WHAT YOU NEED TO DO: Filter the entries below, keeping only lines with "zipcodes".

DATA SUPPLIED:
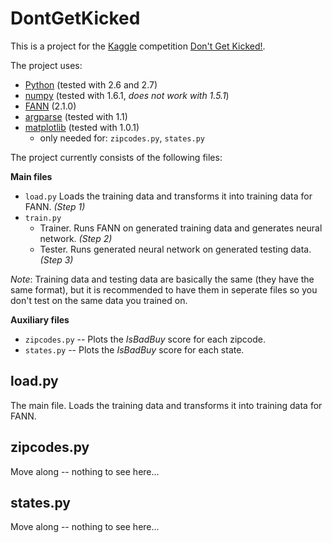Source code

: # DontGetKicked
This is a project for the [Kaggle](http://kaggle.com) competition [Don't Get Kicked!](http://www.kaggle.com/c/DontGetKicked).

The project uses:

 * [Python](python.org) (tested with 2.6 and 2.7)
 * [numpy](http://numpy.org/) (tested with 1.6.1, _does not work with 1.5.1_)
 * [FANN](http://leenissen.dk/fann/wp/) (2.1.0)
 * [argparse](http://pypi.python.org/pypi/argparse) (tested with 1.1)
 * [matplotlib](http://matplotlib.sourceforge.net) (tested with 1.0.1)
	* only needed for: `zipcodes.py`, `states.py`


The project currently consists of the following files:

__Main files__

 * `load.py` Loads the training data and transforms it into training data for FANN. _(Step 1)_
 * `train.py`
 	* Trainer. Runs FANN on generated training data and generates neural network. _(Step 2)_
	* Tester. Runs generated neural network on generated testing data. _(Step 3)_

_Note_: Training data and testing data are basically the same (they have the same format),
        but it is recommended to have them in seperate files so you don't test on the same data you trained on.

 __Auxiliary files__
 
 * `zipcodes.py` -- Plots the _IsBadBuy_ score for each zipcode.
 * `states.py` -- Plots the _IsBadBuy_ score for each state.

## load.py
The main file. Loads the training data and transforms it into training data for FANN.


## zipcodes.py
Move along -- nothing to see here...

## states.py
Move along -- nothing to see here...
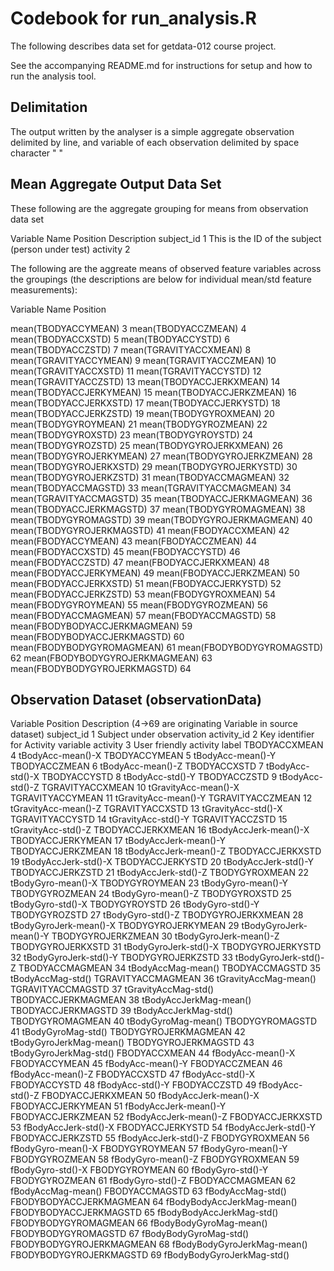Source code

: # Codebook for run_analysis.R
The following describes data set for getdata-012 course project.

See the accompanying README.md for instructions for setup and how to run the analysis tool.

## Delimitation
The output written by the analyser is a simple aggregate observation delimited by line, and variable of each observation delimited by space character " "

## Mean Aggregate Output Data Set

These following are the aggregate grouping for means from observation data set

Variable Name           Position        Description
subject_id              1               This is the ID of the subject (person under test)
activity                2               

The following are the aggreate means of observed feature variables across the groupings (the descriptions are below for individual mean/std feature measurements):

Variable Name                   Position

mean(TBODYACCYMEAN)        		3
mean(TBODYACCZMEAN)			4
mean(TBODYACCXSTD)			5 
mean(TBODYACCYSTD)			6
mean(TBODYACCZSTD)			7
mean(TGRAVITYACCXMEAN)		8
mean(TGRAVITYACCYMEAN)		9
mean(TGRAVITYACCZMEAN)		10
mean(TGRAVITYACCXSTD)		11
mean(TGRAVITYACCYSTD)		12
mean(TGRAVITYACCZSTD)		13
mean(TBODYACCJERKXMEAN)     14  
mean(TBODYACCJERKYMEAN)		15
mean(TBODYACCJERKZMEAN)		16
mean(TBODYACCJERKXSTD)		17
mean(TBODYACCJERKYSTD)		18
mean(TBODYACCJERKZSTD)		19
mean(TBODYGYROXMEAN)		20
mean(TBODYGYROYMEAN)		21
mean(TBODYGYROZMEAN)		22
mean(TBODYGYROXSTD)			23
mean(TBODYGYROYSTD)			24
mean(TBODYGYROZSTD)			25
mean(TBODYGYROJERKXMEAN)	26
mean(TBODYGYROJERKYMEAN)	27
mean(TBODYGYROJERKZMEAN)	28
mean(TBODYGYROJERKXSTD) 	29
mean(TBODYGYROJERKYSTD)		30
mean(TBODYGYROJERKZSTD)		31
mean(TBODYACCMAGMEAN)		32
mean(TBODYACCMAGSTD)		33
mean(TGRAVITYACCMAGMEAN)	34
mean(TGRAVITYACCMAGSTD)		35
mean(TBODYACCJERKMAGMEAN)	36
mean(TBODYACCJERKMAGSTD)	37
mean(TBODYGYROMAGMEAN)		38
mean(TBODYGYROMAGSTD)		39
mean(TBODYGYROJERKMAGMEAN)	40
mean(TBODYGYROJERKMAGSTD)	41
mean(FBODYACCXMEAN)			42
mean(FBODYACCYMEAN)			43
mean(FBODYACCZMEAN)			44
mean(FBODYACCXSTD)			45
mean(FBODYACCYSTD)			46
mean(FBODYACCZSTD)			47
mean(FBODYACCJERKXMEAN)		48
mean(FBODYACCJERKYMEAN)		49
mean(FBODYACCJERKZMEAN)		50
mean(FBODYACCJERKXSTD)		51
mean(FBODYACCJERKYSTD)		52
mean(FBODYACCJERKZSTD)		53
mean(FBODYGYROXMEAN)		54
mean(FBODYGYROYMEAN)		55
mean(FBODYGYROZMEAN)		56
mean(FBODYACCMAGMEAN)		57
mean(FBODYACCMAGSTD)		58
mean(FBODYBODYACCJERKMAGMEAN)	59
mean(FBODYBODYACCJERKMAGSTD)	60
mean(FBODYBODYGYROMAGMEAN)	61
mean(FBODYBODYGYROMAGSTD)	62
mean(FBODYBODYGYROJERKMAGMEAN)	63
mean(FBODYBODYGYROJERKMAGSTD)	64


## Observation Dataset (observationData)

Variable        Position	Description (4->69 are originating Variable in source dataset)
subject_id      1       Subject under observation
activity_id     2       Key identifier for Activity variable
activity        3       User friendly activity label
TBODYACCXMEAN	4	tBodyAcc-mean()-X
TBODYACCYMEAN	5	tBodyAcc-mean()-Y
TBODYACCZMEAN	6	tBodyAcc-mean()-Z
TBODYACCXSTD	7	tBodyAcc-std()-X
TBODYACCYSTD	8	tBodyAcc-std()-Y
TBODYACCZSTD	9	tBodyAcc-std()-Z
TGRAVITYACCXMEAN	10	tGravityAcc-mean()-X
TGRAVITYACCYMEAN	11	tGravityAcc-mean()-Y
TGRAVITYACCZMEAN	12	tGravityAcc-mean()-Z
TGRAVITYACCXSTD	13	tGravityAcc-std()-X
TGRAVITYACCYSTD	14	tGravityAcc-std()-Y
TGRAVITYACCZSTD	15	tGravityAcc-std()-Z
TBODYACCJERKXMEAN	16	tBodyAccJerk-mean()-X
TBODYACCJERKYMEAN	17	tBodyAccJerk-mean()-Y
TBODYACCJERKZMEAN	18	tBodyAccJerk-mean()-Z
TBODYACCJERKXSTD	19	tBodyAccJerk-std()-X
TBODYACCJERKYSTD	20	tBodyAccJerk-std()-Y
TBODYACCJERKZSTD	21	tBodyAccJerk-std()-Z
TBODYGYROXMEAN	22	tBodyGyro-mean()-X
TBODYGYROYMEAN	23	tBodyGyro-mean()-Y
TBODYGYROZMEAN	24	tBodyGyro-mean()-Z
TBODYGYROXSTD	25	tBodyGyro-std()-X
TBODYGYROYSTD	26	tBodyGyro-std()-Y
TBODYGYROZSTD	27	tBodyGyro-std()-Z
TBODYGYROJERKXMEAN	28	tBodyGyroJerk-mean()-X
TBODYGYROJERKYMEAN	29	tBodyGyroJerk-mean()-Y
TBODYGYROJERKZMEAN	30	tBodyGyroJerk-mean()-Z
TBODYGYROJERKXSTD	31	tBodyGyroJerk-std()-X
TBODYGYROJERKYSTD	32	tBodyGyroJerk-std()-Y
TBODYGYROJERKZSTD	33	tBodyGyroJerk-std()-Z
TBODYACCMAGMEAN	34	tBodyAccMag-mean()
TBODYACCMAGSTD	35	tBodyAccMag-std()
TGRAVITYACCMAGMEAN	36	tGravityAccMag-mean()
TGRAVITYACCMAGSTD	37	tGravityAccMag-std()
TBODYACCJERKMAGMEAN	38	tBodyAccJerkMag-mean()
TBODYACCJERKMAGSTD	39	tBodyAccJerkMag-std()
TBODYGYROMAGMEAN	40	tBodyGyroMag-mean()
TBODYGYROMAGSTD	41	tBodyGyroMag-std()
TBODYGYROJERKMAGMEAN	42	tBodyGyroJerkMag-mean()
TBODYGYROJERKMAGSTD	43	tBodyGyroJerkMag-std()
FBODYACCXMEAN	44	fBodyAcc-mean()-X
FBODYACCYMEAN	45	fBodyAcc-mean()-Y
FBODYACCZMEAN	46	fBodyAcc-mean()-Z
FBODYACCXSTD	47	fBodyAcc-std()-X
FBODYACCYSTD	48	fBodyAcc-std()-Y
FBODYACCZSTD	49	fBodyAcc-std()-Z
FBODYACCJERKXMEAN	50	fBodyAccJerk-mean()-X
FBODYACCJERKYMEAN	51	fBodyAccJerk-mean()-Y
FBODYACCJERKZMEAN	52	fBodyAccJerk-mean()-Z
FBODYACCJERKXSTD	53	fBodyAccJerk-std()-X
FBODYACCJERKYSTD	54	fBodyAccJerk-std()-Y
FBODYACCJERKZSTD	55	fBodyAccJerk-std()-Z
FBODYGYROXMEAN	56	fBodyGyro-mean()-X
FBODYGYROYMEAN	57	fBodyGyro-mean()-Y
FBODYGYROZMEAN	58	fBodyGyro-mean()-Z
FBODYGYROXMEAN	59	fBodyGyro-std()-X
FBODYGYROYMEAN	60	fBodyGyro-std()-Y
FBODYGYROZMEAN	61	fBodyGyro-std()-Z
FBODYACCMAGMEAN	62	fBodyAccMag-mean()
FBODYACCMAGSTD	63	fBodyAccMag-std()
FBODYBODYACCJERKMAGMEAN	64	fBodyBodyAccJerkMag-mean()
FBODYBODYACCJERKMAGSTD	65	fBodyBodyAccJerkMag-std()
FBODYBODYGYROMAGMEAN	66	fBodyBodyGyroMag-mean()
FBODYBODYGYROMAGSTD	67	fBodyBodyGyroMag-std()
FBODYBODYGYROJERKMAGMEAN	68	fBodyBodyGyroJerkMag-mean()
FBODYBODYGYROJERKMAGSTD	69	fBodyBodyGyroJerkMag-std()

EXERCISE OUTPUT:
	* only needed for: `zipcodes.py`, `states.py`
 * `zipcodes.py` -- Plots the _IsBadBuy_ score for each zipcode.
## zipcodes.py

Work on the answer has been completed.